Introduction
India’s FMCG delivery ecosystem is going through a major transition. Traditional kirana stores, which have been the last-mile backbone for decades, now co-exist with e-commerce marketplaces, modern trade, and quick-commerce platforms.
In this blog, we will explore why this shift is happening, which models are working, what it means for brands like Priniti Foods and distributors, and how the landscape is expected to look over the next 2–3 years.
Priniti Foods Snapshot: Then vs. Now
Then (Kirana-led):
- Flow: Distributor → Wholesaler → Retailer (Kirana) → Consumer
- System: Cash-and-carry, credit-based sales, limited SKUs, and localized assortment.
- Earlier, Priniti Foods’ snacks and namkeen were sold primarily through kirana stores.
Now (Omnichannel – but partner-driven):
- Priniti Foods does not operate its own direct online marketing or D2C channel.
- However, its products are now available across Traditional Trade (kirana & GT), Modern Trade (large retail stores), and Marketplaces (online platform tie-ups).
FMCG Channel Store 2019-2020

FMCG Channel Store 2024-2025

- Result: Consumers enjoy faster fulfilment and greater variety, but service costs and supply-chain complexity for brands and distributors have increased.
Why the Shift Happened for Priniti Foods
- Consumer Expectations: Today’s buyers demand convenience, speed, and flexible payment options. Even Tier-2/3 city customers, who are mobile-first, prefer branded snacks. Priniti Foods caters to both taste and affordability with its wide range of snacks.
- Smartphone & UPI Penetration: With shopping and payments shifting online, Priniti Foods’ products have become more discoverable on marketplaces and modern trade platforms.

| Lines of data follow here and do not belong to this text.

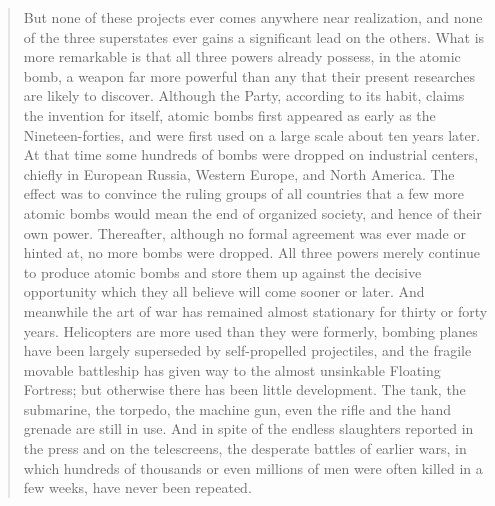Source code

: \begin{quotation}
But none of these projects ever comes anywhere near realization, and
none of the three superstates ever gains a significant lead on the
others. What is more remarkable is that all three powers already
possess, in the atomic bomb, a weapon far more powerful than any that
their present researches are likely to discover. Although the Party,
according to its habit, claims the invention for itself, atomic bombs
first appeared as early as the Nineteen-forties, and were first used on
a large scale about ten years later. At that time some hundreds of bombs
were dropped on industrial centers, chiefly in European Russia, Western
Europe, and North America. The effect was to convince the ruling groups
of all countries that a few more atomic bombs would mean the end of
organized society, and hence of their own power. Thereafter, although no
formal agreement was ever made or hinted at, no more bombs were dropped.
All three powers merely continue to produce atomic bombs and store them
up against the decisive opportunity which they all believe will come
sooner or later. And meanwhile the art of war has remained almost
stationary for thirty or forty years. Helicopters are more used than
they were formerly, bombing planes have been largely superseded by
self-propelled projectiles, and the fragile movable battleship has given
way to the almost unsinkable Floating Fortress; but otherwise there has
been little development. The tank, the submarine, the torpedo, the
machine gun, even the rifle and the hand grenade are still in use. And
in spite of the endless slaughters reported in the press and on the
telescreens, the desperate battles of earlier wars, in which hundreds of
thousands or even millions of men were often killed in a few weeks, have
never been repeated.


\end{quotation}
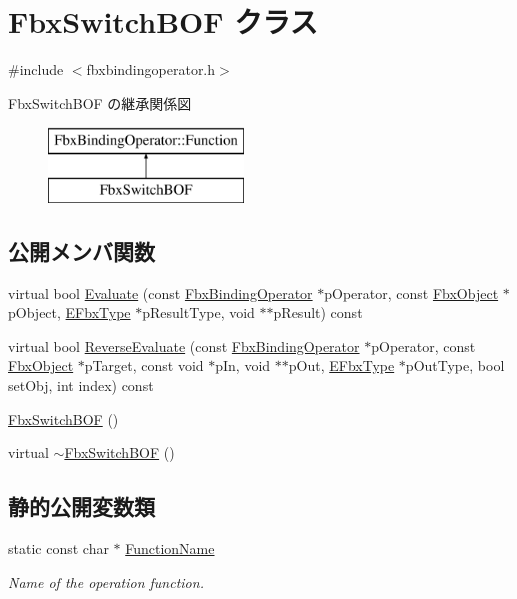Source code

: \hypertarget{class_fbx_switch_b_o_f}{}\section{Fbx\+Switch\+B\+OF クラス}
\label{class_fbx_switch_b_o_f}


{\ttfamily \#include $<$fbxbindingoperator.\+h$>$}

Fbx\+Switch\+B\+OF の継承関係図\begin{figure}[H]
\begin{center}
\leavevmode
\includegraphics[height=2.000000cm]{class_fbx_switch_b_o_f}
\end{center}
\end{figure}
\subsection*{公開メンバ関数}
\begin{DoxyCompactItemize}
\item 
virtual bool \hyperlink{class_fbx_switch_b_o_f_aa6cb2b6d6b4b03849efc885c86152e2e}{Evaluate} (const \hyperlink{class_fbx_binding_operator}{Fbx\+Binding\+Operator} $\ast$p\+Operator, const \hyperlink{class_fbx_object}{Fbx\+Object} $\ast$p\+Object, \hyperlink{fbxpropertytypes_8h_a73913a5ddfb20e57c6f25e9e6784bd92}{E\+Fbx\+Type} $\ast$p\+Result\+Type, void $\ast$$\ast$p\+Result) const
\item 
virtual bool \hyperlink{class_fbx_switch_b_o_f_af48ca495a335e415853ec0c5269867a6}{Reverse\+Evaluate} (const \hyperlink{class_fbx_binding_operator}{Fbx\+Binding\+Operator} $\ast$p\+Operator, const \hyperlink{class_fbx_object}{Fbx\+Object} $\ast$p\+Target, const void $\ast$p\+In, void $\ast$$\ast$p\+Out, \hyperlink{fbxpropertytypes_8h_a73913a5ddfb20e57c6f25e9e6784bd92}{E\+Fbx\+Type} $\ast$p\+Out\+Type, bool set\+Obj, int index) const
\item 
\hyperlink{class_fbx_switch_b_o_f_a1f71ba02ab3cb9e5b9aad176406b87d5}{Fbx\+Switch\+B\+OF} ()
\item 
virtual \hyperlink{class_fbx_switch_b_o_f_ae3abd0bfde3d20c9f34b9705a1ab0f53}{$\sim$\+Fbx\+Switch\+B\+OF} ()
\end{DoxyCompactItemize}
\subsection*{静的公開変数類}
\begin{DoxyCompactItemize}
\item 
static const char $\ast$ \hyperlink{class_fbx_switch_b_o_f_a5d39c1526096c35b43cb93759270df40}{Function\+Name}
\begin{DoxyCompactList}\small\item\em Name of the operation function. \end{DoxyCompactList}\end{DoxyCompactItemize}


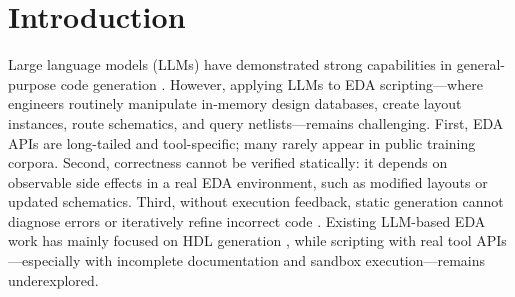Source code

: \section{Introduction}
\label{sec:introduction}

Large language models (LLMs) have demonstrated strong capabilities in general-purpose code generation \cite{vaswani2017attention, openai2023gpt4, yang2025qwen3}. However, applying LLMs to EDA scripting—where engineers routinely manipulate in-memory design databases, create layout instances, route schematics, and query netlists—remains challenging. First, EDA APIs are long-tailed and tool-specific; many rarely appear in public training corpora. Second, correctness cannot be verified statically: it depends on observable side effects in a real EDA environment, such as modified layouts or updated schematics. Third, without execution feedback, static generation cannot diagnose errors or iteratively refine incorrect code \cite{chen2024dawning, blocklove2024eda}. Existing LLM-based EDA work has mainly focused on HDL generation \cite{thakur2023verigen, liu2023rtlcoder}, while scripting with real tool APIs—especially with incomplete documentation and sandbox execution—remains underexplored.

- Urban Demand: High-frequency snack SKUs (like chips and namkeen) are seeing rapid growth in urban areas. Priniti Foods leverages its distributor and retail partner network to serve this demand.
Conclusion
India’s FMCG delivery landscape is now omnichannel—where kirana, marketplaces, modern trade, and quick-commerce each bring unique strengths. For brands, the question is not “either/or” but “and.” Success depends on the right portfolio, right channel, at the right time.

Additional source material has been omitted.